Due obiettivi anche in contraddizione tra loro.
– Infine, tornando alla parola iniziale RELAZIONE, come dovrebbe essere una relazione ottimale anche tra l’insegnante e il proprio dirigente scolastico?
Io mi sono formato come terapeuta costruttivista, una teoria sviluppata in psicologia da George Kelly. Secondo questo approccio le persone sono continuamente impegnate in una relazione duale con l’ambiente circostante: conoscono il mondo mentre conoscono sé stesse. Questo implica che tanto meno chiaro mi è il mondo in cui sono immerso tanto meno chiara sarà l’idea di chi sono e/o cosa mi sta accadendo.

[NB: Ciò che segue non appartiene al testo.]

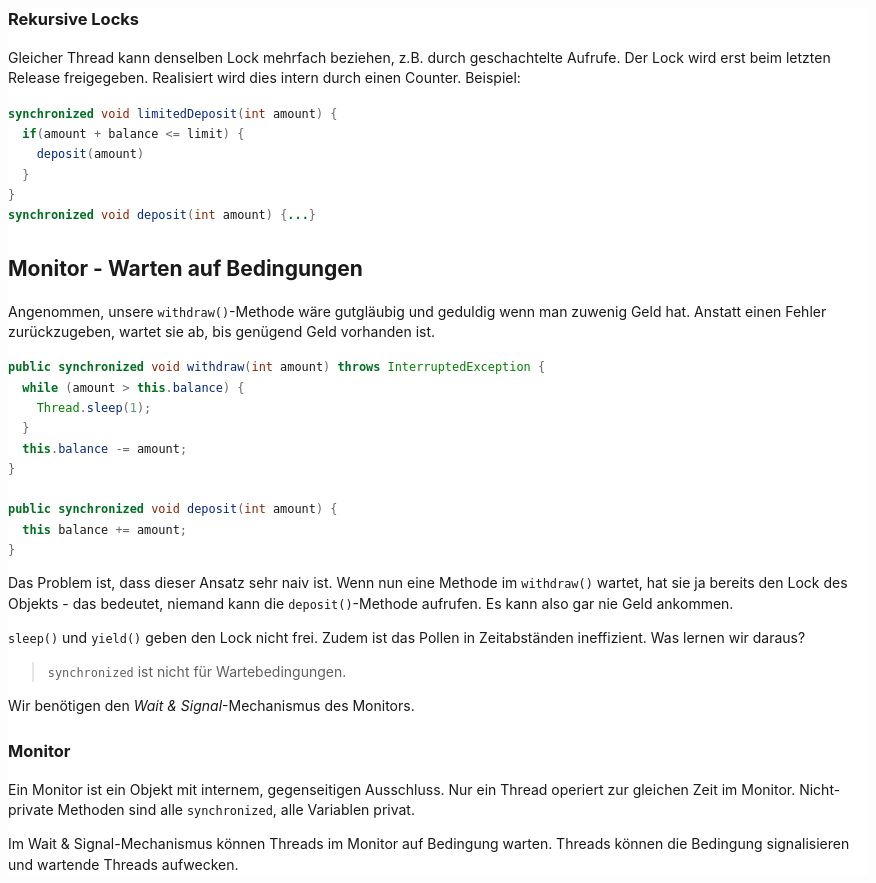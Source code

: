 ### Rekursive Locks

Gleicher Thread kann denselben Lock mehrfach beziehen, z.B. durch geschachtelte Aufrufe. Der Lock wird erst beim letzten Release freigegeben. Realisiert wird dies intern durch einen Counter. Beispiel:

```java
synchronized void limitedDeposit(int amount) {
  if(amount + balance <= limit) {
    deposit(amount)
  }
}
synchronized void deposit(int amount) {...}
```

## Monitor - Warten auf Bedingungen

Angenommen, unsere ``withdraw()``-Methode wäre gutgläubig und geduldig wenn man zuwenig Geld hat. Anstatt einen Fehler zurückzugeben, wartet sie ab, bis genügend Geld vorhanden ist.

```java
public synchronized void withdraw(int amount) throws InterruptedException {
  while (amount > this.balance) {
    Thread.sleep(1);
  }
  this.balance -= amount;
}

public synchronized void deposit(int amount) {
  this balance += amount;
}
```

Das Problem ist, dass dieser Ansatz sehr naiv ist. Wenn nun eine Methode im ``withdraw()`` wartet, hat sie ja bereits den Lock des Objekts - das bedeutet, niemand kann die ``deposit()``-Methode aufrufen. Es kann also gar nie Geld ankommen.

``sleep()`` und ``yield()`` geben den Lock nicht frei. Zudem ist das Pollen in Zeitabständen ineffizient. Was lernen wir daraus? 

> ``synchronized`` ist nicht für Wartebedingungen.

Wir benötigen den *Wait & Signal*-Mechanismus des Monitors. 

### Monitor

Ein Monitor ist ein Objekt mit internem, gegenseitigen Ausschluss. Nur ein Thread operiert zur gleichen Zeit im Monitor. Nicht-private Methoden sind alle ``synchronized``, alle Variablen privat.

Im Wait & Signal-Mechanismus können Threads im Monitor auf Bedingung warten. Threads können die Bedingung signalisieren und wartende Threads aufwecken.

Viceversa tanto più chiaramente la persona è in grado di definire sé stessa tanto più definito sarà il mondo esterno.
Ne va di conseguenza che avere una maggiore chiarezza del contesto può aiutare a programmare le nostre azioni anticipandone gli effetti sul contesto.
Senza addentrarmi troppo, col rischio di complicare la faccenda, io penso che sia fondamentale per un insegnante avere una relazione sincera col dirigente scolastico. Una relazione che minimizzi il più possibile le ambiguità e che possa chiarire il ruolo che si è chiamati a ricoprire. Definire i ruoli a mio parere è il prerequisito per creare un rapporto di fiducia. Sentire che l’altro comprende e rispetta quello che sono può aiutare a concentrare la nostra attenzione su quello che faccio per cercare di farlo al meglio mettendo in discussione sé stessi solo in minima parte e solo se necessario.
Chi è il dott. Francesco Babbini?
Il Dott. Babbini si è laureato in Psicologia presso l’Università degli Studi di Firenze nel 2003 con una tesi di ricerca sperimentale sui processi di apprendimento e memoria.
Si è specializzato in Psicoterapia nel 2011presso il CESIPc (Centro Studi in Psicoterapia Cognitivo Costruttivista) di Firenze.
Nel Campo della ricerca ha maturato la sua esperienza al CNR (Consiglio Nazionale delle Ricerche) di Pisa, dipartimento di Neurobiologia (2002-2003). Lo studio ricercava evidenze sul ruolo che le influenze ambientali e i processi neurobiologici svolgono sui processi cognitivi di Apprendimento e Memoria.
Il Dott. Babbini opera come libero professionista nella provincia di Firenze dal 2012, e dal 2020 anche nella provincia di Prato. Come formatore ha tenuto diversi seminari nel campo della comunicazione e sul tema della conoscenza di sé dal 2015 al 2017. Sempre dal 2019 è coordinatore in Toscana del progetto di prevenzione al bullismo “Stop Bullyng 2.0” e poi di “Crescere Insieme” promosso ed organizzato da Sipea in collaborazione con Csen.